Use replication pairs to implement disaster recovery - Elastic Compute Service

If the primary disk in an activated replication pair fails, you can perform a failover on the replication pair to enable read and write permissions on the secondary disk and then attach the secondary disk to a temporary Elastic Compute Service (ECS) instance to ensure business continuity. After you repair the primary disk, perform a reverse replication on the replication pair to replicate data from the secondary disk to the primary disk for disaster recovery. After the reverse replication is complete, you can switch your business back to the primary disk. This topic describes how to implement disaster recovery for a single disk by using a replication pair.

Limits

If a replication pair is added to a replication pair-consistent group, you cannot separately perform a failover or reverse replication on the replication pair. You must manage the replication pairs in the replication pair-consistent group in a centralized manner. For more information, see Use replication pair-consistent groups to implement disaster recovery.

Prerequisites

The primary disk is detached from the associated ECS instance before you perform a reverse replication and is in the Unattached state. For information about how to detach a disk, see Detach a data disk. Alternatively, the ECS instance to which the primary disk is attached is in the Stopped state if the disk is not detached from the instance.
Note
The reverse replication feature replicates data from the secondary disk to the primary disk.
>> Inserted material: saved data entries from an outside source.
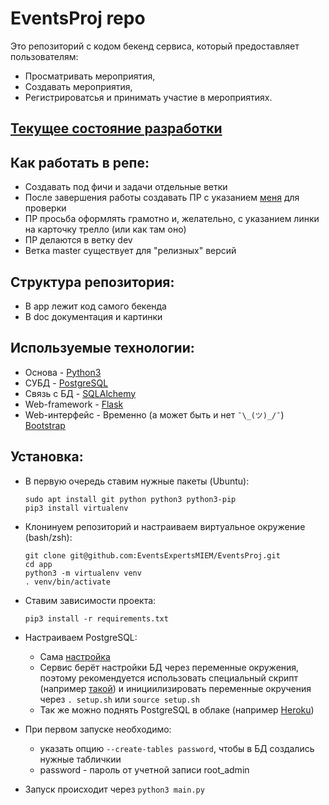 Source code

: # EventsProj repo
Это репозиторий с кодом бекенд сервиса, который предоставляет пользователям:
*	Просматривать мероприятия,
*	Создавать мероприятия,
*	Регистрироватсья и принимать участие в мероприятиях.

## [Текущее состояние разработки](./doc/devstatus.md)

## Как работать в репе:
*	Создавать под фичи и задачи отдельные ветки
*	После завершения работы создавать ПР с указанием [меня](https://github.com/mvalkhimovich) для проверки
*	ПР просьба оформлять грамотно и, желательно, с указанием линки на карточку трелло (или как там оно)
*	ПР делаются в ветку dev
*	Ветка master существует для "релизных" версий

## Структура репозитория:
*	В app лежит код самого бекенда
*	В doc документация и картинки

## Используемые технологии:
*	Основа - [Python3](https://www.python.org/)
*	СУБД - [PostgreSQL](https://www.postgresql.org/)
*	Связь с БД - [SQLAlchemy](https://www.sqlalchemy.org/)
*	Web-framework - [Flask](http://flask.pocoo.org/)
*	Web-интерфейс - Временно (а может быть и нет `¯\_(ツ)_/¯`) [Bootstrap](https://getbootstrap.com/) 

## Установка:	
*	В первую очередь ставим нужные пакеты (Ubuntu):
		
		sudo apt install git python python3 python3-pip
		pip3 install virtualenv

*	Клонинуем репозиторий и настраиваем виртуальное окружение (bash/zsh):

		git clone git@github.com:EventsExpertsMIEM/EventsProj.git
		cd app
		python3 -m virtualenv venv
		. venv/bin/activate
	
*	Ставим зависимости проекта:

		pip3 install -r requirements.txt

*   Настраиваем PostgreSQL:
	-	Сама [настройка](./doc/db.md)
    -   Сервис берёт настройки БД через переменные окружения, поэтому рекомендуется использовать специальный скрипт (например [такой](./app/setup.sh)) и инициилизировать переменные окручения через `. setup.sh` или `source setup.sh`
    -   Так же можно поднять PostgreSQL в облаке (например [Heroku](https://www.heroku.com/))

*   При первом запуске необходимо:
	-	указать опцию `--create-tables password`, чтобы в БД создались нужные табличкии
	-	password - пароль от учетной записи root_admin

*   Запуск происходит через `python3 main.py`
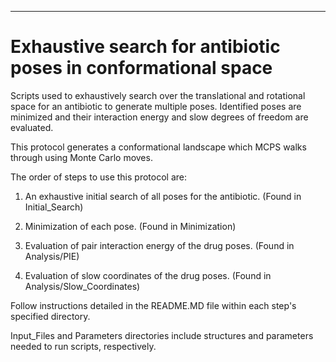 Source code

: **********************************************
Exhaustive search for antibiotic poses in conformational space 
===============================================================================


Scripts used to exhaustively search over the translational and rotational space for an antibiotic to generate multiple poses.  Identified poses are minimized and their interaction energy and slow degrees of freedom are evaluated.  

This protocol generates a conformational landscape which MCPS walks through using Monte Carlo moves.

The order of steps to use this protocol are:
	
1. An exhaustive initial search of all poses for the antibiotic.  (Found in Initial_Search)

2. Minimization of each pose.  (Found in Minimization) 

3. Evaluation of pair interaction energy of the drug poses. (Found in Analysis/PIE)

4. Evaluation of slow coordinates of the drug poses.  (Found in Analysis/Slow_Coordinates) 

Follow instructions detailed in the README.MD file within each step's specified directory. 

Input_Files and Parameters directories include structures and parameters needed to run scripts, respectively.
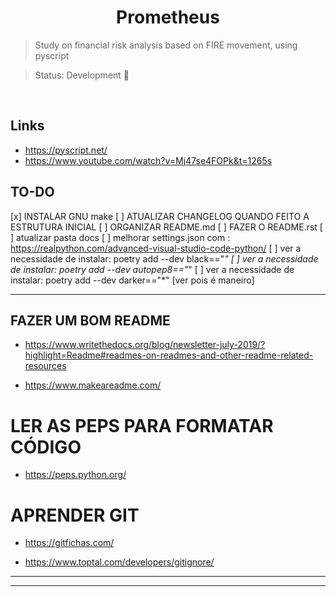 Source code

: <h1 align="center"> Prometheus </h1>

> Study on financial risk analysis based on FIRE movement, using pyscript

> Status: Development 🚧

&nbsp;

## Links

- https://pyscript.net/
- https://www.youtube.com/watch?v=Mj47se4FOPk&t=1265s

## TO-DO
[x] INSTALAR GNU make
[ ] ATUALIZAR CHANGELOG QUANDO FEITO A ESTRUTURA INICIAL
[ ] ORGANIZAR README.md
[ ] FAZER O README.rst
[ ] atualizar pasta docs
[ ] melhorar settings.json com : https://realpython.com/advanced-visual-studio-code-python/
[ ] ver a necessidade de instalar: poetry add --dev black=="*"
[ ] ver a necessidade de instalar: poetry add --dev autopep8=="*"
[ ] ver a necessidade de instalar: poetry add --dev darker=="*" [ver pois é maneiro]

***

## FAZER UM BOM README

- https://www.writethedocs.org/blog/newsletter-july-2019/?highlight=Readme#readmes-on-readmes-and-other-readme-related-resources

- https://www.makeareadme.com/


# LER AS PEPS PARA FORMATAR CÓDIGO

- https://peps.python.org/

# APRENDER GIT

- https://gitfichas.com/

- https://www.toptal.com/developers/gitignore/

***

<!-- # USADO PARA O AMBIENTE
https://blog.pronus.io/posts/python/como-comecar-um-projeto-python-perfeito/#id3

https://blog.pronus.io/posts/python/como-comecar-um-projeto-python-perfeito/#id4

https://github.com/andredias/perfect_python_project/tree/master/%7B%7Bcookiecutter.project_slug%7D%7D

https://blog.pronus.io/posts/python/gerenciamento-de-versoes-ambiente-virtuais-e-dependencias-com-pyenv-e-poetry/ -->

 
<!-- # Instala a versão
pyenv install 3.10.4
# Diz qual versão o projeto irá usar ou o sistema
pyenv local 3.10.4
pyenv global 3.10.4 -->

<!-- # Inicia o projeto
poetry init
# Inicia o ambiente virtual
poetry shell
# Instala pacotes
poetry add <pacote>
# Instala pacotes para desenvolvimento
poetry add --dev <pacote> -->

<!-- # Inicia o controle de versão
git init
# Seleciona as mudanças que quer adicionas
git add -p .
# Grava as modificações
git commit -m "Sua Mensagem"
# Coloca as modificações online
git push -->

<!-- # Documentar via mkdocs
poetry add --dev mkdocs
mkdocs new .
# cria apasta /docs e o arquivo mkdocs.yml -->

<!-- # Prospector
poetry add --dev prospector=="*"
# Roda com o comando
prospector
# Executa também a checkagem de docstrings
prospector --with-tool pep257 -->

<!-- # Test
poetry add --dev ward=="*" -->

***
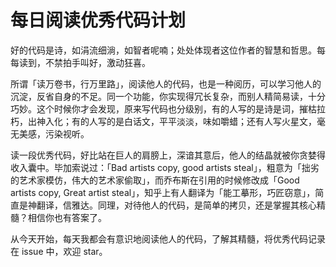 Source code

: 每日阅读优秀代码计划
=================

好的代码是诗，如涓流细淌，如智者呢喃；处处体现者这位作者的智慧和哲思。每每读到，不禁拍手叫好，激动狂喜。

所谓「读万卷书，行万里路」，阅读他人的代码，也是一种阅历，可以学习他人的沉淀，反省自身的不足。同一个功能，你实现得冗长复杂，而别人精简易读，十分巧妙。这个时候你才会发现，原来写代码也分级别，有的人写的是诗是词，摧枯拉朽，出神入化；有的人写的是白话文，平平淡淡，味如嚼蜡；还有人写火星文，毫无美感，污染视听。

读一段优秀代码，好比站在巨人的肩膀上，深谙其意后，他人的结晶就被你贪婪得收入囊中。毕加索说过：「Bad artists copy, good artists steal」，粗意为「拙劣的艺术家模仿，伟大的艺术家偷取」，而乔布斯在引用的时候修改成「Good artists copy, Great artist steal」，知乎上有人翻译为「能工摹形，巧匠窃意」，简直是神翻译，信雅达。同理，对待他人的代码，是简单的拷贝，还是掌握其核心精髓？相信你也有答案了。

从今天开始，每天我都会有意识地阅读他人的代码，了解其精髓，将优秀代码记录在 issue 中，欢迎 star。
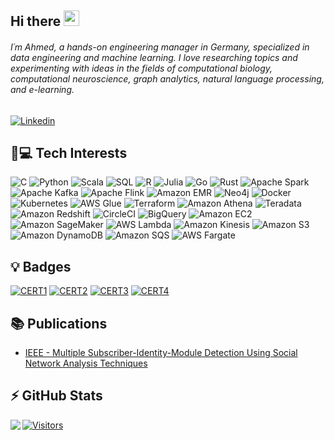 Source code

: ## Hi there <img src="https://media.giphy.com/media/hvRJCLFzcasrR4ia7z/giphy.gif" width="25px"></a>
###### I´m Ahmed, a hands-on engineering manager in Germany, specialized in data engineering and machine learning. I love researching topics and experimenting with ideas in the fields of computational biology, computational neuroscience, graph analytics, natural language processing, and e-learning.

[![Linkedin]( https://img.shields.io/badge/LinkedIn-0077B5?style=for-the-badge&logo=linkedin&logoColor=white )](https://www.linkedin.com/in/ahmaher/)


## 🚀💻 Tech Interests
  ![C]( https://img.shields.io/badge/-black?style=flat-square&logo=c)
  ![Python](https://img.shields.io/badge/Python-black?style=flat-square&logo=Python)
  ![Scala]( https://img.shields.io/badge/Scala-black?style=flat-square&logo=scala)
  ![SQL]( https://img.shields.io/badge/SQL-purple?style=flat-square&logo=sql)
  ![R]( https://img.shields.io/badge/-black?style=flat-square&logo=r)
  ![Julia]( https://img.shields.io/badge/Julia-black?style=flat-square&logo=julia)
  ![Go]( https://img.shields.io/badge/Go-black?style=flat-square&logo=go)
  ![Rust]( https://img.shields.io/badge/Rust-black?style=flat-square&logo=rust)
  ![Apache Spark]( https://img.shields.io/badge/Apache%20Spark-black?style=flat-square&logo=apache-spark)
  ![Apache Kafka]( https://img.shields.io/badge/Apache%20Kafka-black?style=flat-square&logo=apache-kafka)
  ![Apache Flink]( https://img.shields.io/badge/Apache%20Flink-black?style=flat-square&logo=apache-flink)
  ![Amazon EMR]( https://img.shields.io/badge/Amazon%20EMR-maroon?style=flat-square&logo=amazon-emr)
  ![Neo4j]( https://img.shields.io/badge/Neo4j-black?style=flat-square&logo=neo4j)
  ![Docker]( https://img.shields.io/badge/Docker-black?style=flat-square&logo=docker)
  ![Kubernetes]( https://img.shields.io/badge/Kubernetes-black?style=flat-square&logo=kubernetes)
  ![AWS Glue]( https://img.shields.io/badge/AWS%20Glue-darkgreen?style=flat-square&logo=aws-glue)
  ![Terraform]( https://img.shields.io/badge/Terraform-black?style=flat-square&logo=terraform)
  ![Amazon Athena]( https://img.shields.io/badge/Amazon%20Athena-navy?style=flat-square&logo=amazon-athena)
  ![Teradata]( https://img.shields.io/badge/Teradata-black?style=flat-square&logo=teradata)
  ![Amazon Redshift]( https://img.shields.io/badge/Amazon%20Redshift-purple?style=flat-square&logo=amazon-redshift)
  ![CircleCI]( https://img.shields.io/badge/CircleCI-black?style=flat-square&logo=circleci)
  ![BigQuery]( https://img.shields.io/badge/BigQuery-blue?style=flat-square&logo=bigquery)
  ![Amazon EC2]( https://img.shields.io/badge/Amazon%20EC2-black?style=flat-square&logo=amazon-ec2)
  ![Amazon SageMaker]( https://img.shields.io/badge/Amazon%20SageMaker-grey?style=flat-square&logo=amazon-sagemaker)
  ![AWS Lambda]( https://img.shields.io/badge/AWS%20Lambda-black?style=flat-square&logo=aws-lambda)
  ![Amazon Kinesis]( https://img.shields.io/badge/Amazon%20Kinesis-orange?style=flat-square&logo=amazon-kinesis)
  ![Amazon S3]( https://img.shields.io/badge/Amazon%20S3-black?style=flat-square&logo=amazon-s3)
  ![Amazon DynamoDB]( https://img.shields.io/badge/Amazon%20DynamoDB-black?style=flat-square&logo=amazon-dynamodb)
  ![Amazon SQS]( https://img.shields.io/badge/Amazon%20SQS-black?style=flat-square&logo=amazon-sqs)
  ![AWS Fargate]( https://img.shields.io/badge/AWS%20Fargate-black?style=flat-square&logo=aws-fargate)


## 💡 Badges

[![CERT1]( https://images.credly.com/size/125x225/images/778bde6c-ad1c-4312-ac33-2fa40d50a147/image.png )]( https://www.credly.com/badges/711f239e-4eb3-46e2-8268-c9f2d4cf253b/public_url )
[![CERT2]( https://images.credly.com/size/125x225/images/6430efe4-0ac0-4df6-8f1b-9559d8fcdf27/image.png )]( https://www.credly.com/badges/c3f1743d-39eb-4025-8469-6968b07ff776/public_url )
[![CERT3]( https://images.credly.com/size/125x225/images/0e284c3f-5164-4b21-8660-0d84737941bc/image.png )]( https://www.credly.com/badges/569f7754-caa3-46de-bc90-14629617492f/public_url )
[![CERT4]( https://images.credly.com/size/125x225/images/2d84e428-9078-49b6-a804-13c15383d0de/image.png )]( [https://www.credly.com/badges/569f7754-caa3-46de-bc90-14629617492f/public_url](https://www.credly.com/badges/65afb1d7-c994-44c0-8c2c-592898f94530/public_url) )

## 📚 Publications

* [IEEE - Multiple Subscriber-Identity-Module Detection Using Social Network Analysis Techniques]( https://ieeexplore.ieee.org/document/7022677 )

## ⚡ GitHub Stats

<img align="left" src="https://github-readme-stats.vercel.app/api?username=agghonei&show_icons=true&count_private=true&theme=gruvbox" />

[![Visitors](https://api.visitorbadge.io/api/visitors?path=agghonei&countColor=%23263759)](https://visitorbadge.io/status?path=agghonei)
To ensure successful reverse replication, the primary disk must be read-only.
(Recommended) Snapshots are created for the disks to back up disk data. For information about how to create snapshots of disks to back up disk data, see Create a snapshot.
Note
You are charged for the created snapshots. For information about the billing of snapshots, see Snapshots.

(Optional) Step 1: Perform a disaster recovery drill

After you activate a replication pair, the async replication feature continuously replicates data from the primary disk to the secondary disk. You can perform a disaster recovery drill to clone the data at the latest recovery point on the secondary disk to a new disk, which is called drill disk, to verify the integrity and correctness of applications at the secondary site. A disaster recovery drill does not affect the async replication feature, and a failure at the primary site does not affect the drill. However, a failure at the secondary site may cause an exception on the drill.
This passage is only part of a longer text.